Scan the entries below. Return every line that includes "after".

> Dataset
+ + +

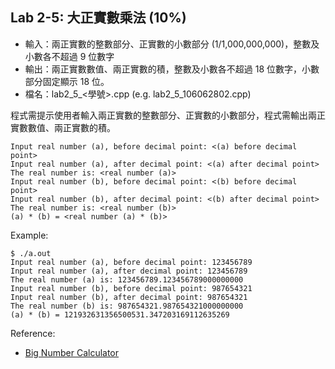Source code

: ## Lab 2-5: 大正實數乘法 (10%)

* 輸入：兩正實數的整數部分、正實數的小數部分 (1/1,000,000,000)，整數及小數各不超過 9 位數字
* 輸出：兩正實數數值、兩正實數的積，整數及小數各不超過 18 位數字，小數部分固定顯示 18 位。
* 檔名：lab2_5_<學號>.cpp (e.g. lab2_5_106062802.cpp)

程式需提示使用者輸入兩正實數的整數部分、正實數的小數部分，程式需輸出兩正實數數值、兩正實數的積。

```text
Input real number (a), before decimal point: <(a) before decimal point>
Input real number (a), after decimal point: <(a) after decimal point>
The real number is: <real number (a)>
Input real number (b), before decimal point: <(b) before decimal point>
Input real number (b), after decimal point: <(b) after decimal point>
The real number is: <real number (b)>
(a) * (b) = <real number (a) * (b)>
```

Example:

```console
$ ./a.out
Input real number (a), before decimal point: 123456789
Input real number (a), after decimal point: 123456789
The real number (a) is: 123456789.123456789000000000
Input real number (b), before decimal point: 987654321
Input real number (b), after decimal point: 987654321
The real number (b) is: 987654321.987654321000000000
(a) * (b) = 121932631356500531.347203169112635269
```

Reference:
* [Big Number Calculator](https://www.calculator.net/big-number-calculator.html)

+ + +

> Output for this task
Input real number (a), after decimal point: <(a) after decimal point>
Input real number (b), after decimal point: <(b) after decimal point>
Input real number (a), after decimal point: 123456789
Input real number (b), after decimal point: 987654321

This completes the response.